I re-read Siddhartha after more than 15 years. While High School Me appreciated it to some extent, I think I got much more out of it as an adult. By now, I've had the chance to make some life choices the way Siddhartha did, and I've been able to see some of their results. During high school, I was still at the stage he was right before he joined the aesthetics. Now, I'm probably somewhere closer to his time as a wealthy merchant. I really enjoyed watching Siddhartha's choices, understanding his arrogance, and being at some points just a little closer than him to knowing what makes life worth living.
I pulled this off my shelf somewhat randomly, knowing I had a couple long plane trips coming up and looking for something smallish to carry around with me. How different travel can be when your head is still floating around Siddhartha's world! I think I smiled like a fool at everyone I saw.
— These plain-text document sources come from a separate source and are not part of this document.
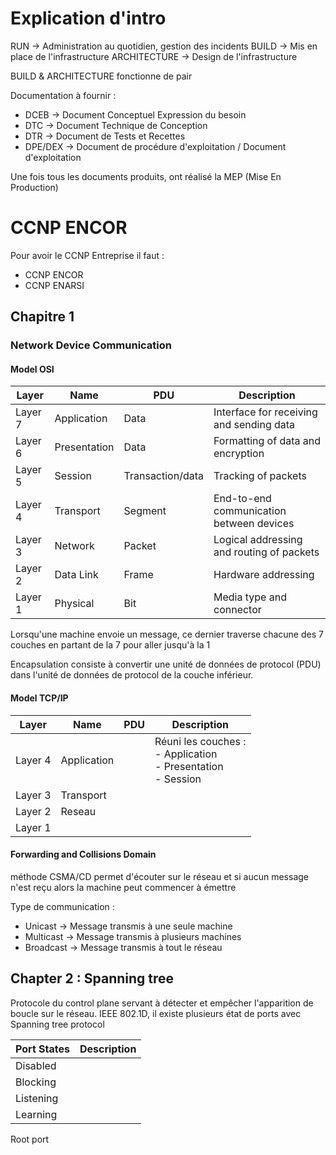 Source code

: # Explication d'intro
RUN -> Administration au quotidien, gestion des incidents
BUILD -> Mis en place de l'infrastructure
ARCHITECTURE -> Design de l'infrastructure

BUILD & ARCHITECTURE fonctionne de pair


Documentation à fournir :
- DCEB -> Document Conceptuel Expression du besoin
- DTC -> Document Technique de Conception
- DTR -> Document de Tests et Recettes
- DPE/DEX -> Document de procédure d'exploitation / Document d'exploitation

Une fois tous les documents produits, ont réalisé la MEP (Mise En Production)

# CCNP ENCOR
Pour avoir le CCNP Entreprise il faut :
- CCNP ENCOR
- CCNP ENARSI

## Chapitre 1

### Network Device Communication
#### Model OSI

| Layer   | Name         | PDU              | Description                               |
| ------- | ------------ | ---------------- | ----------------------------------------- |
| Layer 7 | Application  | Data             | Interface for receiving and sending data  |
| Layer 6 | Presentation | Data             | Formatting of data and encryption         |
| Layer 5 | Session      | Transaction/data | Tracking of packets                       |
| Layer 4 | Transport    | Segment          | End-to-end communication between devices  |
| Layer 3 | Network      | Packet           | Logical addressing and routing of packets |
| Layer 2 | Data Link    | Frame            | Hardware addressing                       |
| Layer 1 | Physical     | Bit              | Media type and connector                  |

Lorsqu'une machine envoie un message, ce dernier traverse chacune des 7 couches en partant de la 7 pour aller jusqu'à la 1

Encapsulation consiste à convertir une unité de données de protocol (PDU) dans l'unité de données de protocol de la couche inférieur.


#### Model TCP/IP

| Layer   | Name        | PDU | Description                                                         |
| ------- | ----------- | --- | ------------------------------------------------------------------- |
| Layer 4 | Application |     | Réuni les couches :<br>- Application<br>- Presentation<br>- Session |
| Layer 3 | Transport   |     |                                                                     |
| Layer 2 | Reseau      |     |                                                                     |
| Layer 1 |             |     |                                                                     |

#### Forwarding and Collisions Domain

méthode CSMA/CD permet d'écouter sur le réseau et si aucun message n'est reçu alors la machine peut commencer à émettre

Type de communication :
- Unicast -> Message transmis à une seule machine
- Multicast -> Message transmis à plusieurs machines
- Broadcast -> Message transmis à tout le réseau


## Chapter 2 : Spanning tree

Protocole du control plane servant à détecter et empêcher l'apparition de boucle sur le réseau. IEEE 802.1D, il existe plusieurs état de ports avec Spanning tree protocol

| Port States | Description |
| ----------- | ----------- |
| Disabled    |             |
| Blocking    |             |
| Listening   |             |
| Learning    |             |

Root port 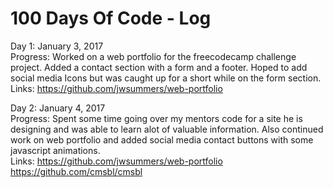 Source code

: # 100 Days Of Code - Log

Day 1: January 3, 2017 <br>
Progress: Worked on a web portfolio for the freecodecamp challenge project. Added a contact section with a form and a footer.
Hoped to add social media Icons but was caught up for a short while on the form section. <br>
Links: https://github.com/jwsummers/web-portfolio

Day 2: January 4, 2017 <br>
Progress: Spent some time going over my mentors code for a site he is designing and was able to learn alot of valuable information. Also continued work on web portfolio and added social media contact buttons with some javascript animations.<br>
Links: https://github.com/jwsummers/web-portfolio <br>
       https://github.com/cmsbl/cmsbl

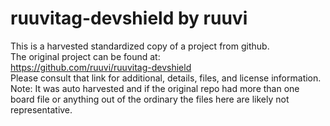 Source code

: 
# ruuvitag-devshield by ruuvi  
This is a harvested standardized copy of a project from github.  
The original project can be found at:  
https://github.com/ruuvi/ruuvitag-devshield  
Please consult that link for additional, details, files, and license information.  
Note: It was auto harvested and if the original repo had more than one board file or anything out of the ordinary the files here are likely not representative.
Hesse's writing here is quiet and gorgeous. He's not following any of the rules we know about how to write engaging fiction. It begins with a montage of Siddhartha's happy childhood, being loved by everyone--not exactly the action hook we expect these days. And it proceeds in a soft, explanatory voice, interrupting a narrative that spans years with a few specific anecdotes here and there. When we think back on our own lives, doesn't it replay in much the same way?
By the end, I found myself reading more closely, wanting to really understand what Siddhartha is saying and doing, even as he was explaining the inherent shortcomings of communicating and teaching. You have to discover it for yourself through your own experience, not seek it from others. Not even from Siddhartha himself.